Padahal ya, kalau saja setiap anak memiliki pemahaman ini (apalagi yang masih pelajar dan belum berpenghasilan sendiri): bagaimana jika uang yang saya belikan untuk sebatang rokok, uang jajan dari orangtua. Sang ayah yang memeras keringat banting tulang tidak ridho nafkahnya dipakai untuk merokok? Sang ibu yang sepanjang siang malam mendoakan kebaikan, dari mengandung, membesarkan hingga akhil baligh (sudah bisa membedakan mana yang baik, mana yang buruk) juga tidak ridho balasan doanya malah dibalas dengan menghisap rokok?

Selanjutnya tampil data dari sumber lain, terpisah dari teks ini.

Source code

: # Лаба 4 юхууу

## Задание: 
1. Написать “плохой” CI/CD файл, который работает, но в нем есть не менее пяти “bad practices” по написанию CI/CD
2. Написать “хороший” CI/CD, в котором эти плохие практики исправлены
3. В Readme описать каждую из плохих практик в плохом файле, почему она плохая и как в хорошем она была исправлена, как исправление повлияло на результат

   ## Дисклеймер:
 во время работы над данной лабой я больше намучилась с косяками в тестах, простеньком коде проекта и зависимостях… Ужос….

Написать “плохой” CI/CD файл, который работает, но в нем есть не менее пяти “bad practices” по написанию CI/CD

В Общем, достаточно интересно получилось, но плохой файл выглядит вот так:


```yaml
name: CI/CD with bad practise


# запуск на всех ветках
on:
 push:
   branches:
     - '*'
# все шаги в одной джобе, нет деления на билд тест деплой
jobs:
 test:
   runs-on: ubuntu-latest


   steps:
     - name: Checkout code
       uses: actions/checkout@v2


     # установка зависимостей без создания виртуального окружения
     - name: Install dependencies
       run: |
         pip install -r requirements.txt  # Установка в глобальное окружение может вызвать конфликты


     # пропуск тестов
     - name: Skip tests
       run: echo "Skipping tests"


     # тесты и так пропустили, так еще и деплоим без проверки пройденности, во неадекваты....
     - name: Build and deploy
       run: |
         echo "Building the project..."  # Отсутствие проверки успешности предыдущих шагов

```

Bagaimana bila dalam belajar terasa bebal sekali, ilmu itu tidak masuk-masuk karena guru yang mengajarpun tidak ridho muridnya merokok? Kan jelas di instansi pendidikan anak pelajar dilarang merokok.
Bangga sekali rasanya, beberapa minggu lalu mendengar langsung dari salah satu adik saya (anak dari salah satu paman) yang dengan lantang berkata ketika ditawari rokok oleh saudaranya yang lain. Ia berkata : Mendingan buat beli quota dari pada buat rokok.
Mantap, anak muda yang punya integritas dan identitas yang jelas. Semoga istiqomah sampai nanti punya keturunan.
Semoga
dengan begitu ada itikad baik untuk memutus 'lingakaran setan' rokok yang boleh
jadi nanti diwariskan. Semoga.
Tulisan ini bermaksud menyinggung semua pihak yang masih punya hati nurani. Yang masih minim kesadaran, bahwa apa yang kita perbuat sedikit banyak, sadar tidak sadar berpengaruh ke lingkungan kita masing-masing. Selagi kita masih menjadi manusia yang berstatus sosial. Sekian terima kasih.
@azurazie_

Tidak ada komentar:
Posting Komentar
Jejakmu akan sangat berarti dan tak akan pernah sia-sia :)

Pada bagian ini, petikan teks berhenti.